In childbirth, it is expected that the mother screams out in agony as parts of her body are stretched and torn to bring forth new life. It is a beautiful brokenness and triumph as she holds her baby for the first time. Her life has forever been changed in that moment. You see the agony and hope on her face. And others understand the pain when bringing a baby into the family through childbirth. In adoption, you will scream out prayers of pain because your heart and resources are being stretched to bring forth new life. The first time your child melts on your shoulder–years after coming home–you are like that exhausted, broken, radiant and joyful mama holding her newborn for the first time. The painful moments in the process make this moment so much sweeter, divinely precious. Many people do not know what it took to get here or that pain is also a natural part of this process of becoming a family.
Dear younger me, months after getting home from China, you will still wonder if your child will ever like or love you. Each day, you will face what feels like rejection. You are colliding with history, a history that says a mama leaves. There are moments you are sad and must adjust your expectations, but I love the way you pursue her without conditions. You long for connection with her, you pursue connection, but you do not demand it because love cannot be demanded.
Mama, you will grieve all of the moments you missed with your precious one: her first cry, the first feeding, the first diaper change, the first smile and coo, the first time she rolled over, and her first steps. You will then grieve all of the moments that She–the one who gave life to your child–does not get to experience: the birthday cake, the preschool graduation, the everyday ordinary moments. And because your child’s first mother is not there, you promise to take in all of the preciousness of each moment for the both of you. You will grieve that in order for your children to become part of your family, loss had to take place. And at night as you look at your little one sleeping, you will think of Her, your child’s first mother, and hope that someday you will meet. You will save every preschool drawing and every note to someday share with Her.

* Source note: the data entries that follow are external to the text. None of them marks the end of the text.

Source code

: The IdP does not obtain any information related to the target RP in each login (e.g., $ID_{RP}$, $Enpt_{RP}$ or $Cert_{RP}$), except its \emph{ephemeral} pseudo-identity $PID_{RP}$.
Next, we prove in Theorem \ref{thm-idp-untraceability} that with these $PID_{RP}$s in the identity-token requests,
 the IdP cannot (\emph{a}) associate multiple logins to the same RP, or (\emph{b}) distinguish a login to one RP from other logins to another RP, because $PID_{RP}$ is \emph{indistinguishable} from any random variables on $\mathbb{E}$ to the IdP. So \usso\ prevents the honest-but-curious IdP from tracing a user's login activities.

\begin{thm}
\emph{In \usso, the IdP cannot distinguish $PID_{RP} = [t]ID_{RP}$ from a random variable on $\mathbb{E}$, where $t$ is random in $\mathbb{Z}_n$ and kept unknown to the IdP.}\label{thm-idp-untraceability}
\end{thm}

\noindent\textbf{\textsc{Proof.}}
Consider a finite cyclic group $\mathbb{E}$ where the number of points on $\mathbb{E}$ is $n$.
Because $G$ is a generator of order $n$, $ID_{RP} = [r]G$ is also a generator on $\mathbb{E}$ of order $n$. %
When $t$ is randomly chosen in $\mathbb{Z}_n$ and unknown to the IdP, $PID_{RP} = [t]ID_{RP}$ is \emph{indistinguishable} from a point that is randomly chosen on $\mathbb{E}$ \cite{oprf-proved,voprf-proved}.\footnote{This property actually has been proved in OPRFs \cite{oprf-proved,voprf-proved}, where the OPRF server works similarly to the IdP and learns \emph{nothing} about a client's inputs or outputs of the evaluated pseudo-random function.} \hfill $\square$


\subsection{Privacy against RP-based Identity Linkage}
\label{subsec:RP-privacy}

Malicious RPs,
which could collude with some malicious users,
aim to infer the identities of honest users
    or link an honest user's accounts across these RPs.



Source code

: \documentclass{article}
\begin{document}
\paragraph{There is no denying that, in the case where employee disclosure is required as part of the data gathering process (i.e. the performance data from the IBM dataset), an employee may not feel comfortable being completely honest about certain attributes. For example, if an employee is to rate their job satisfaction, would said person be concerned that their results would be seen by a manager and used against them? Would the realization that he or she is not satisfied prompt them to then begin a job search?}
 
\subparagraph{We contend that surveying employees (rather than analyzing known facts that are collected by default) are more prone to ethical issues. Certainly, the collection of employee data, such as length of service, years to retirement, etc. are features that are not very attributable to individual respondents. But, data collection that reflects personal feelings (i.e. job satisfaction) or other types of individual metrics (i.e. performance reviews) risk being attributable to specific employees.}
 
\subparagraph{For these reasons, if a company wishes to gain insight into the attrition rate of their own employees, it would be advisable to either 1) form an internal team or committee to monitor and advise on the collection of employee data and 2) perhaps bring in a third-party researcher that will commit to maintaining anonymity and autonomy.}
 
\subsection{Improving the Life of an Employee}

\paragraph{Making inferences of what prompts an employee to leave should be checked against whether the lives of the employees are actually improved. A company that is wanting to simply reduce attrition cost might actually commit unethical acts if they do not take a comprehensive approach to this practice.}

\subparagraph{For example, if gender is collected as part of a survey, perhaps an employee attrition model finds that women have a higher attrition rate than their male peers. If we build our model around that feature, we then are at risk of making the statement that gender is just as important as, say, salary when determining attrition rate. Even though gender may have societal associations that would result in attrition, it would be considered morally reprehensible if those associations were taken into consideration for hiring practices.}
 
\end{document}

Those who try to understand your family’s journey will become a healing sanctuary for your family. They become like the doulas in childbirth, holding your hand as you scream out in pain and reminding you to just breathe and massaging where it hurts. Sometimes, you just need to remember to breathe. To rest. To stop.
Your tribe will be small, and so precious. They will notice and point to each precious sign of growth as a family. Like you, they will get to witness the miracle that is about to unfold and they will provide encouragement along the way.
Dear younger me, you will discover your voice. You will realize that it is impossible to both people please and parent your children in a manner that brings healing. Sometimes, you will be the first to ever share with a teacher how childhood trauma impacts behavior, but you will use your voice to do that. You will wrestle with how much to share and whether to share and whom to share with and when to share. You will fumble over your words. And you will respond to what feels like intrusive questions from strangers about your family – you will learn that sometimes the kindest response is, “That is private.”
You will discover inside of you a strength and a bravery that had never had the opportunity to blossom before.
Dear younger me, you do not yet know the ache you will feel, the overwhelming feeling of love for your children that is so fierce, it takes your breath away. Your children may not have grown inside you, but you will learn their rhythm, their scent, and they will become part of you and you part of them. You naively thought this love would surely be instantaneous, but it takes time for both of you. Give yourself time. Give your children time. Remember, your friends who describe the instant connection at childbirth with their babies carried them inside for 40 weeks. 40 weeks of moments. It was not instantaneous. Give yourself that time and do not feel guilty when it is not immediate. But, know that it will come.
Cling to hope. “He makes all things new. Weeping may tarry for the night, but joy comes with the morning.”
And all of you will be made new and experience a deep and abiding joy.